System design for notifications at scale: multi-channel delivery, templates, user preferences, queues, retries, and idempotency for interview prep.

Almost every product sends notifications — order shipped, friend request, password reset. Interviewers use this prompt to test queues, fan-out, third-party providers, and failure handling without building a full chat system. Start with the interview framework: clarify channels, volume, and whether delivery must be exactly-once or at-least-once.

Requirements

Functional

  • Send notifications via push (mobile), email, SMS, and in-app inbox.
  • Support templates with variables: "Hi {{name}}, your order {{id}} shipped."
  • Users set per-channel preferences (marketing off, security alerts on).
  • Track delivery status: queued, sent, failed, opened (optional).
  • Schedule notifications for future delivery.

Non-functional

  • Handle 1M notifications per day; burst to 10K per minute.
  • Push and email latency under 30 seconds p99 for transactional alerts.
  • At-least-once delivery with idempotency to avoid duplicate charges or spam.
  • Third-party providers (SendGrid, FCM, Twilio) can fail or rate-limit.

Clarify priority

Password reset is high priority; marketing digest is low. Ask if you need priority queues. Most interviews accept two tiers: transactional (immediate) and bulk (batched).

High-level architecture

ComponentRole
Notification APIAccept send requests from other services
Template serviceStore and render templates
Preference serviceUser opt-in per channel and category
Message queue (Kafka/SQS)Decouple producers from delivery workers
Channel workersPush worker, email worker, SMS worker
Provider adaptersFCM, APNs, SendGrid, Twilio
Status storePostgreSQL or DynamoDB for delivery logs
In-app inboxPostgreSQL + optional Redis cache for unread count

Send flow step by step

  1. Order service POST /v1/notifications { user_id, template_id, channel, payload, idempotency_key }.
  2. API validates idempotency_key — return 200 with same notification_id if duplicate.
  3. Load user preferences; skip channel if opted out (return accepted but not queued).
  4. Render template with payload variables.
  5. Publish event to Kafka topic notifications.{channel} with priority header.
  6. Worker consumes, calls provider API (FCM/SendGrid/etc.).
  7. On success: update status = sent.

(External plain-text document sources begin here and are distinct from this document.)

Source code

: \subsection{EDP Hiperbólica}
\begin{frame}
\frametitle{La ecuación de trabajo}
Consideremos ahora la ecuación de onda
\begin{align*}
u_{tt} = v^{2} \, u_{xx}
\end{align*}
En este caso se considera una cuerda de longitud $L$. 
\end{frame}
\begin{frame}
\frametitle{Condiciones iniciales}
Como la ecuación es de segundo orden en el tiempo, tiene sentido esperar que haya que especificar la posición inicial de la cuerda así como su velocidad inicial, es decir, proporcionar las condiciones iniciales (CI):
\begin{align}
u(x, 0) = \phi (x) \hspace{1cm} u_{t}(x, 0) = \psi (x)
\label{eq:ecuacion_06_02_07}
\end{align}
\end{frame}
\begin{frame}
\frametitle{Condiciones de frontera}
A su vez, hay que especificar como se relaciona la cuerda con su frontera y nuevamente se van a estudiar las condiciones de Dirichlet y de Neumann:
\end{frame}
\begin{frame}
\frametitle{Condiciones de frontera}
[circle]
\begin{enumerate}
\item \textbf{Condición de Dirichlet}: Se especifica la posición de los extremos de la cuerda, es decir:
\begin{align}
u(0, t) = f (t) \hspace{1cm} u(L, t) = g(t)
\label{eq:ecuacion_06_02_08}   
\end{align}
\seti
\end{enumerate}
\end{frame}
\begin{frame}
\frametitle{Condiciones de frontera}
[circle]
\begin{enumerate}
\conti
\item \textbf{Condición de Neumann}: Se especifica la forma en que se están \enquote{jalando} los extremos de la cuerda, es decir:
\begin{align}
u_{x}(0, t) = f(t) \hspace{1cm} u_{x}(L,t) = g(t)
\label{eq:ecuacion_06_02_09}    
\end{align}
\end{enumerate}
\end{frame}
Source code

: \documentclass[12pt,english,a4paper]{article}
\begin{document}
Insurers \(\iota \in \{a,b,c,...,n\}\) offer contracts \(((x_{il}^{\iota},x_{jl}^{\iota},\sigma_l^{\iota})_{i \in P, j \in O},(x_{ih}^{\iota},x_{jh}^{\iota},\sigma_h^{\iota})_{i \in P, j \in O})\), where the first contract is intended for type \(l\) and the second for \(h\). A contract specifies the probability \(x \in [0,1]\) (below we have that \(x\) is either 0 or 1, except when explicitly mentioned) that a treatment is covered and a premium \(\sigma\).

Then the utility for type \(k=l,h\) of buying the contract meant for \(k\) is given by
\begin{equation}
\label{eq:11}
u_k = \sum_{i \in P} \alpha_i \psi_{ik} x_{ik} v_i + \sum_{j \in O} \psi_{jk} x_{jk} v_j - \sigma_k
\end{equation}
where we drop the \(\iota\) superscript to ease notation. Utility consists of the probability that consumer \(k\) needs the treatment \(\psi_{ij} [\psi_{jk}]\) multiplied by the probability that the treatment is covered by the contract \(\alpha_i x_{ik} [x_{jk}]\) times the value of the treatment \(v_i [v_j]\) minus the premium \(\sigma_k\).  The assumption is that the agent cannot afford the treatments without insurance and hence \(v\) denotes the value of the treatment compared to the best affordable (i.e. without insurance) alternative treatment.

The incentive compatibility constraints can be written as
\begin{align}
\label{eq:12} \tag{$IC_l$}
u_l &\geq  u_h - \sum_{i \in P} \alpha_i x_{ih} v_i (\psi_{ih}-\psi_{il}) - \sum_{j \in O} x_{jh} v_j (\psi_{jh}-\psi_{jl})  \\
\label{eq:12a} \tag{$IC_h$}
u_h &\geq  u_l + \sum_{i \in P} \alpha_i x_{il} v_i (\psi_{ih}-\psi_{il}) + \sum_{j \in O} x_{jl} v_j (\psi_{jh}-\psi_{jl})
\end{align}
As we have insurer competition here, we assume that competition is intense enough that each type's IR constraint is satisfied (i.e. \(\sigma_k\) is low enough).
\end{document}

On failure: retry with exponential backoff; dead-letter after N tries.
  8. In-app channel writes row to inbox table; push/email/SMS skip inbox or mirror summary.

Idempotency and deduplication

Producers retry on network failure. Store idempotency_key → notification_id in Redis with 24h TTL (same pattern as API design payment flows). Workers can also dedupe by (user_id, template_id, event_id) within a time window to prevent double password-reset emails from duplicate upstream events.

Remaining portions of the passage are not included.